Wednesday, November 4, 2015

I'm Back.

So it's the 20 15–20 16 school year and I can say from now that this school year has not been anything like what I expected it to be. My AP classes are definitely easier, but my sense of the need to get amazing grades is so much higher that I feel under stress 24/7. This year I embark on two new APs roads which are AP art history and AP seminar. 
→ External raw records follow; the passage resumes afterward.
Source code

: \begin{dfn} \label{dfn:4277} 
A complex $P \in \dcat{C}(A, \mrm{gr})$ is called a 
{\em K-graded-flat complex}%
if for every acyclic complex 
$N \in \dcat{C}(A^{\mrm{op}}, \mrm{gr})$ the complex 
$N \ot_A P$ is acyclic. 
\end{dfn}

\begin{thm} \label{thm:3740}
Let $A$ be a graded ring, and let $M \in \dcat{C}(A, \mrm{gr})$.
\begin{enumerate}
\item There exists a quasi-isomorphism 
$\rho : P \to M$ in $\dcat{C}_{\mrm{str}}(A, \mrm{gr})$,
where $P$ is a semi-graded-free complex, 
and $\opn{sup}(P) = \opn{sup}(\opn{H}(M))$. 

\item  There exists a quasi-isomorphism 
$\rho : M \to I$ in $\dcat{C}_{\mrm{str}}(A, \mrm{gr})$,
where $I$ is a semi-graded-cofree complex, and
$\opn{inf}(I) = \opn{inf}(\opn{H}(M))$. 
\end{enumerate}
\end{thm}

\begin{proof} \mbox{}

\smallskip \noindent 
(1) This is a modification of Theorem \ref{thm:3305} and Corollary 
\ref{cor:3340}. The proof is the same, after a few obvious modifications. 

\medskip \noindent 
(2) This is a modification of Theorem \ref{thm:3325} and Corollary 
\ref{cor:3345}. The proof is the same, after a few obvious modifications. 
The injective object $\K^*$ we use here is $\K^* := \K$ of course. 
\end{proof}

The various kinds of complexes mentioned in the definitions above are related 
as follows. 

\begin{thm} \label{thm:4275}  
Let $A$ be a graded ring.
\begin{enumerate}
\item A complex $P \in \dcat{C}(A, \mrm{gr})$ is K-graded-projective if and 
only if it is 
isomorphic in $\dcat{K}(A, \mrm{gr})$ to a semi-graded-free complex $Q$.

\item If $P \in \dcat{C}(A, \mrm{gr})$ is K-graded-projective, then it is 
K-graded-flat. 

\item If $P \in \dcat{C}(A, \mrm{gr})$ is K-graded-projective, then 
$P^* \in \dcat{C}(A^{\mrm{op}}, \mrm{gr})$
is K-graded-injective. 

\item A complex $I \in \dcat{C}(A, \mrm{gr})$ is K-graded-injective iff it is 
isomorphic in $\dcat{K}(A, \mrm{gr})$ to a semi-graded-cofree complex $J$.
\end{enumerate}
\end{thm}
So far AP art history with Ms. Falagan has been a roller coaster to say the least. I ended the first quarter with an 89% and a feeling in my stomach that I wanted to die. Not only would Ms. Falagan not bump me up to a 90 which may I add is only 1% higher but the difference between an A and a B. She said "it's because of all the shit I give you".  The class though, is very interesting. I've always been interested in art and learning about it really blends everything together and makes it all makes sense. 
My other AP class (AP seminar) is an absolute joke. I sit in the class every day and wonder what am I doing with my life. I do not have the slightest  idea what the purpose of this cours is and I don't really understand what we're doing half the time. Everything that we do seems so pointless that I feel like throwing myself into the wall. My teacher is a cute little old man with really cool accessories, including any earing.  Although I like his appearance and his personality, his need to rant for over 30 minutes about an irrelevant topic is so blood  curdling that I would rather be back in AP world history.  
But on a brighter note, I feel like my AP exams this year it will be fairly easy. That is of course if Ms. Falagan decides not to retire in January because she's getting surgery since we give her ulcers and are ultimately killing her.  By the way those are her words not mine.  
I hope everyone else started off to an amazing year because God knows I have not.